# [Information provided]

========

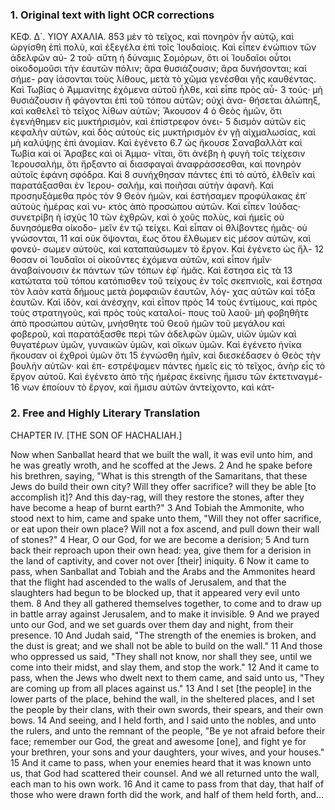 ### 1. Original text with light OCR corrections

ΚΕΦ. Δ´. ΥΙΟΥ ΑΧΑΛΙΑ. 853
μὲν τὸ τεῖχος, καὶ πονηρὸν ἦν αὐτῷ, καὶ ὠργίσθη ἐπὶ πολὺ, καὶ
ἐξεγέλα ἐπὶ τοῖς Ἰουδαίοις. Καὶ εἶπεν ἐνώπιον τῶν ἀδελφῶν αὐ- 2
τοῦ· αὕτη ἡ δύναμις Σομόρων, ὅτι οἱ Ἰουδαῖοι οὗτοι οἰκοδομοῦσι
τὴν ἑαυτῶν πόλιν; ἄρα θυσιάζουσιν; ἄρα δυνήσονται; καὶ σήμε-
ραγ ἰάσονται τοὺς λίθους, μετὰ τὸ χῶμα γενέσθαι γῆς καυθέντας.
Καὶ Τωβίας ὁ Ἀμμανίτης ἐχόμενα αὐτοῦ ἦλθε, καὶ εἶπε πρὸς αὖ- 3
τούς· μὴ θυσιάζουσιν ἢ φάγονται ἐπὶ τοῦ τόπου αὐτῶν; οὐχὶ ἀνα-
θήσεται ἀλώπηξ, καὶ καθελεῖ τὸ τεῖχος λίθων αὐτῶν; Ἅκουσον 4
ὁ Θεὸς ἡμῶν, ὅτι ἐγενήθημεν εἰς μυκτήρισμὸν, καὶ ἐπίστρεφον ὀνει- 5
δισμὸν αὐτῶν εἰς κεφαλὴν αὐτῶν, καὶ δὸς αὐτοὺς εἰς μυκτήρισμὸν
ἐν γῇ αἰχμαλωσίας, καὶ μὴ καλύψῃς ἐπὶ ἀνομίαν. Καὶ ἐγένετο 6.7
ὡς ἤκουσε Σαναβαλλὰτ καὶ Τωβία καὶ οἱ Ἄραβες καὶ οἱ Ἀμμα-
νῖται, ὅτι ἀνέβη ἡ φυγὴ τοῖς τείχεσιν Ἱερουσαλήμ, ὅτι ἤρξαντο αἱ
διασφαγαὶ ἀναφράσσεσθαι, καὶ πονηρὸν αὐτοῖς ἐφάνη σφόδρα. Καὶ 8
συνήχθησαν πάντες ἐπὶ τὸ αὐτὸ, ἐλθεῖν καὶ παρατάξασθαι ἐν Ἱερου-
σαλήμ, καὶ ποιῆσαι αὐτὴν ἀφανῆ. Καὶ προσηυξάμεθα πρὸς τὸν 9
Θεὸν ἡμῶν, καὶ ἐστήσαμεν προφύλακας ἐπ᾿ αὐτοὺς ἡμέρας καὶ νυ-
κτὸς ἀπὸ προσώπου αὐτῶν. Καὶ εἶπεν Ἰούδας· συνετρίβη ἡ ἰσχὺς 10
τῶν ἐχθρῶν, καὶ ὁ χοῦς πολὺς, καὶ ἡμεῖς οὐ δυνησόμεθα οἰκοδο-
μεῖν ἐν τῷ τείχει. Καὶ εἶπαν οἱ θλίβοντες ἡμᾶς· οὐ γνώσονται, 11
καὶ οὐκ ὄψονται, ἕως ὅτου ἔλθωμεν εἰς μέσον αὐτῶν, καὶ φονεύ-
σωμεν αὐτοὺς, καὶ καταπαύσωμεν τὸ ἔργον. Καὶ ἐγένετο ὡς ἤλ- 12
θοσαν οἱ Ἰουδαῖοι οἱ οἰκοῦντες ἐχόμενα αὐτῶν, καὶ εἶπον ἡμῖν·
ἀναβαίνουσιν ἐκ πάντων τῶν τόπων ἐφ᾽ ἡμᾶς. Καὶ ἔστησα εἰς τὰ 13
κατώτατα τοῦ τόπου κατόπισθεν τοῦ τείχους ἐν τοῖς σκεπνιοῖς,
καὶ ἔστησα τὸν λαὸν κατὰ δήμους μετὰ ῥομφαιῶν ἑαυτῶν, λόγ-
χας αὐτῶν καὶ τόξα ἑαυτῶν. Καὶ ἰδὸν, καὶ ἀνέσχην, καὶ εἶπον πρὸς 14
τοὺς ἐντίμους, καὶ πρὸς τοὺς στρατηγοὺς, καὶ πρὸς τοὺς καταλοί-
πους τοῦ λαοῦ· μὴ φοβηθῆτε ἀπὸ προσώπου αὐτῶν, μνήσθητε τοῦ
Θεοῦ ἡμῶν τοῦ μεγάλου καὶ φοβεροῦ, καὶ παρατάξασθε περὶ τῶν
ἀδελφῶν ὑμῶν, υἱῶν ὑμῶν καὶ θυγατέρων ὑμῶν, γυναικῶν ὑμῶν,
καὶ οἴκων ὑμῶν. Καὶ ἐγένετο ἡνίκα ἤκουσαν οἱ ἐχθροὶ ὑμῶν ὅτι 15
ἐγνώσθη ἡμῖν, καὶ διεσκέδασεν ὁ Θεὸς τὴν βουλὴν αὐτῶν· καὶ ἐπ-
εστρέψαμεν πάντες ἡμεῖς εἰς τὸ τεῖχος, ἀνὴρ εἷς τὸ ἔργον αὐτοῦ.
Καὶ ἐγένετο ἀπὸ τῆς ἡμέρας ἐκείνης ἥμισυ τῶν ἐκτετιναγμέ- 16
νων ἐποίουν τὸ ἔργον, καὶ ἥμισυ αὐτῶν ἀντείχοντο, καὶ κἀτ-

### 2. Free and Highly Literary Translation

CHAPTER IV.
[THE SON OF HACHALIAH.]

Now when Sanballat heard that we built the wall, it was evil unto him, and he was greatly wroth, and he scoffed at the Jews.
2 And he spake before his brethren, saying, "What is this strength of the Samaritans, that these Jews do build their own city? Will they offer sacrifice? will they be able [to accomplish it]? And this day-rag, will they restore the stones, after they have become a heap of burnt earth?"
3 And Tobiah the Ammonite, who stood next to him, came and spake unto them, "Will they not offer sacrifice, or eat upon their own place? Will not a fox ascend, and pull down their wall of stones?"
4 Hear, O our God, for we are become a derision;
5 And turn back their reproach upon their own head: yea, give them for a derision in the land of captivity, and cover not over [their] iniquity.
6 Now it came to pass, when Sanballat and Tobiah and the Arabs and the Ammonites heard that the flight had ascended to the walls of Jerusalem, and that the slaughters had begun to be blocked up, that it appeared very evil unto them.
8 And they all gathered themselves together, to come and to draw up in battle array against Jerusalem, and to make it invisible.
9 And we prayed unto our God, and we set guards over them day and night, from their presence.
10 And Judah said, "The strength of the enemies is broken, and the dust is great; and we shall not be able to build on the wall."
11 And those who oppressed us said, "They shall not know, nor shall they see, until we come into their midst, and slay them, and stop the work."
12 And it came to pass, when the Jews who dwelt next to them came, and said unto us, "They are coming up from all places against us."
13 And I set [the people] in the lower parts of the place, behind the wall, in the sheltered places, and I set the people by their clans, with their own swords, their spears, and their own bows.
14 And seeing, and I held forth, and I said unto the nobles, and unto the rulers, and unto the remnant of the people, "Be ye not afraid before their face; remember our God, the great and awesome [one], and fight ye for your brethren, your sons and your daughters, your wives, and your houses."
15 And it came to pass, when your enemies heard that it was known unto us, that God had scattered their counsel. And we all returned unto the wall, each man to his own work.
16 And it came to pass from that day, that half of those who were drawn forth did the work, and half of them held forth, and...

========

From the records above, copy only the lines starting with the line that holds "9 And we prayed" and going on through the line that holds "10 And Judah", exactly as written.

9 And we prayed unto our God, and we set guards over them day and night, from their presence.
10 And Judah said, "The strength of the enemies is broken, and the dust is great; and we shall not be able to build on the wall."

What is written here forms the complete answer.